** PROBLEM REQUIREMENTS **
Transcribe each entry in full, and leave the images out.

(Extracted data entries)
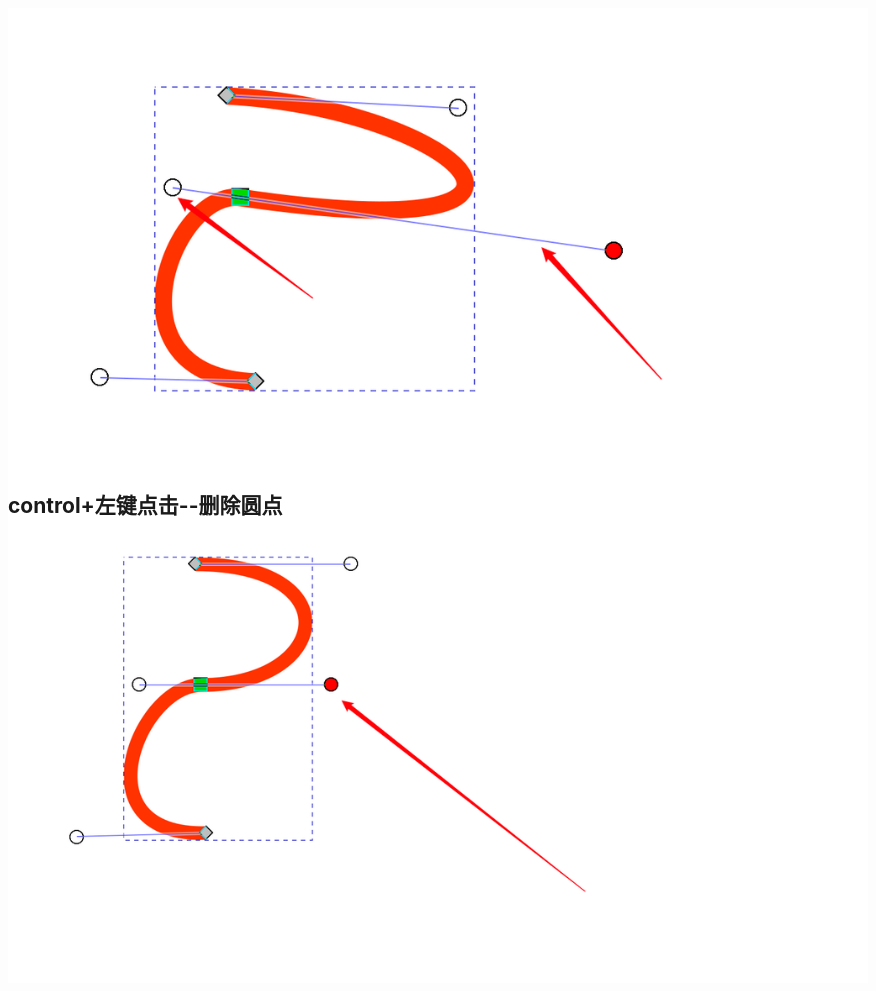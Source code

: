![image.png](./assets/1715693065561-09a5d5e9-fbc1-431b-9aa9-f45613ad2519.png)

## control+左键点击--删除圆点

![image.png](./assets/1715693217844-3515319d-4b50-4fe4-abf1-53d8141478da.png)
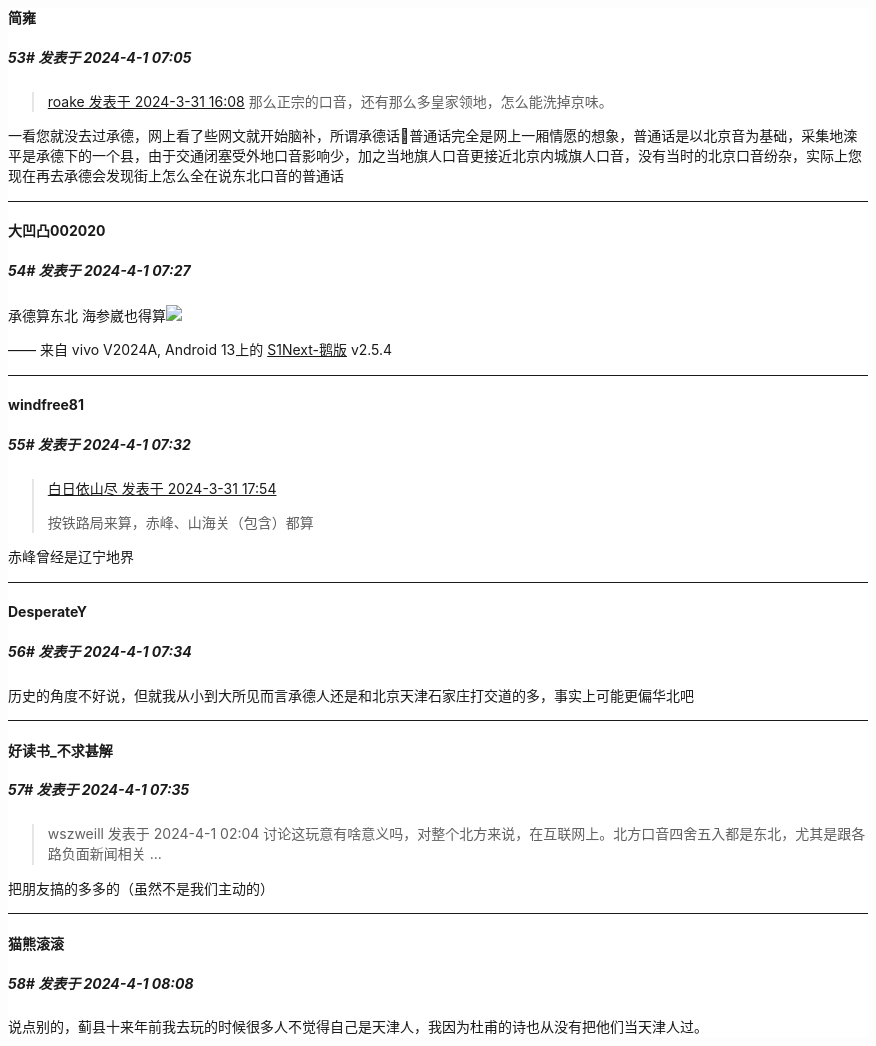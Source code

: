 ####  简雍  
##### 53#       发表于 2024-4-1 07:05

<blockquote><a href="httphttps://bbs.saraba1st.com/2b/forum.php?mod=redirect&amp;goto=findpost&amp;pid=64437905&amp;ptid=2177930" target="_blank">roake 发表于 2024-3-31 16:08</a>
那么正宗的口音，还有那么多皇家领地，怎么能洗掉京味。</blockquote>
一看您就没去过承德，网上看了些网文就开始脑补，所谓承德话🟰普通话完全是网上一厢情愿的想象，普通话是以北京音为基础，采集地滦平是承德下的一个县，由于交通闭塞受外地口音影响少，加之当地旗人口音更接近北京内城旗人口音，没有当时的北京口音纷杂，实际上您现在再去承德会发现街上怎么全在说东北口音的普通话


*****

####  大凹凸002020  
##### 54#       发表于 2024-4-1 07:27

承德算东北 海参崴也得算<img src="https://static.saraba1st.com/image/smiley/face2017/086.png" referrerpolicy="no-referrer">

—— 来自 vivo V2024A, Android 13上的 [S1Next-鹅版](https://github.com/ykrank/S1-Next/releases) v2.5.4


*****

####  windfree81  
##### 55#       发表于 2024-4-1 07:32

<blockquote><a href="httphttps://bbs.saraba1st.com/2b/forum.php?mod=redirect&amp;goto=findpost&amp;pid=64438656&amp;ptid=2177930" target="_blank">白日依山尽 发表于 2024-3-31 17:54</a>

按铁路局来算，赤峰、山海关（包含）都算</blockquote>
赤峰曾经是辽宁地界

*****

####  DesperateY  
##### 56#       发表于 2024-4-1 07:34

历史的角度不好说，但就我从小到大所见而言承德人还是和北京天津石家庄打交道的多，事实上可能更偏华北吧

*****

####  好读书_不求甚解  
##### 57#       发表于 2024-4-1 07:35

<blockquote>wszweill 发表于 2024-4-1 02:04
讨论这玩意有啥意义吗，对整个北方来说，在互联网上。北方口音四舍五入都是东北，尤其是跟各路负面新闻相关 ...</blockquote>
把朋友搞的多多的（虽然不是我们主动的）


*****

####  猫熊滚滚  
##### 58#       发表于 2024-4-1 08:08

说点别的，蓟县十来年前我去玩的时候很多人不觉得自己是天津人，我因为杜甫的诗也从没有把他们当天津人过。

** SOLUTION FOR THIS TASK **
Source code

:![image.png](./assets/1715693065561-09a5d5e9-fbc1-431b-9aa9-f45613ad2519.png)

## control+左键点击--删除圆点

![image.png](./assets/1715693217844-3515319d-4b50-4fe4-abf1-53d8141478da.png)
Source code

: ####  简雍  
##### 53#       发表于 2024-4-1 07:05

<blockquote><a href="httphttps://bbs.saraba1st.com/2b/forum.php?mod=redirect&amp;goto=findpost&amp;pid=64437905&amp;ptid=2177930" target="_blank">roake 发表于 2024-3-31 16:08</a>
那么正宗的口音，还有那么多皇家领地，怎么能洗掉京味。</blockquote>
一看您就没去过承德，网上看了些网文就开始脑补，所谓承德话🟰普通话完全是网上一厢情愿的想象，普通话是以北京音为基础，采集地滦平是承德下的一个县，由于交通闭塞受外地口音影响少，加之当地旗人口音更接近北京内城旗人口音，没有当时的北京口音纷杂，实际上您现在再去承德会发现街上怎么全在说东北口音的普通话


*****

####  大凹凸002020  
##### 54#       发表于 2024-4-1 07:27

承德算东北 海参崴也得算<img src="https://static.saraba1st.com/image/smiley/face2017/086.png" referrerpolicy="no-referrer">

—— 来自 vivo V2024A, Android 13上的 [S1Next-鹅版](https://github.com/ykrank/S1-Next/releases) v2.5.4


*****

####  windfree81  
##### 55#       发表于 2024-4-1 07:32

<blockquote><a href="httphttps://bbs.saraba1st.com/2b/forum.php?mod=redirect&amp;goto=findpost&amp;pid=64438656&amp;ptid=2177930" target="_blank">白日依山尽 发表于 2024-3-31 17:54</a>

按铁路局来算，赤峰、山海关（包含）都算</blockquote>
赤峰曾经是辽宁地界

*****

####  DesperateY  
##### 56#       发表于 2024-4-1 07:34

历史的角度不好说，但就我从小到大所见而言承德人还是和北京天津石家庄打交道的多，事实上可能更偏华北吧

*****

####  好读书_不求甚解  
##### 57#       发表于 2024-4-1 07:35

<blockquote>wszweill 发表于 2024-4-1 02:04
讨论这玩意有啥意义吗，对整个北方来说，在互联网上。北方口音四舍五入都是东北，尤其是跟各路负面新闻相关 ...</blockquote>
把朋友搞的多多的（虽然不是我们主动的）


*****

####  猫熊滚滚  
##### 58#       发表于 2024-4-1 08:08

说点别的，蓟县十来年前我去玩的时候很多人不觉得自己是天津人，我因为杜甫的诗也从没有把他们当天津人过。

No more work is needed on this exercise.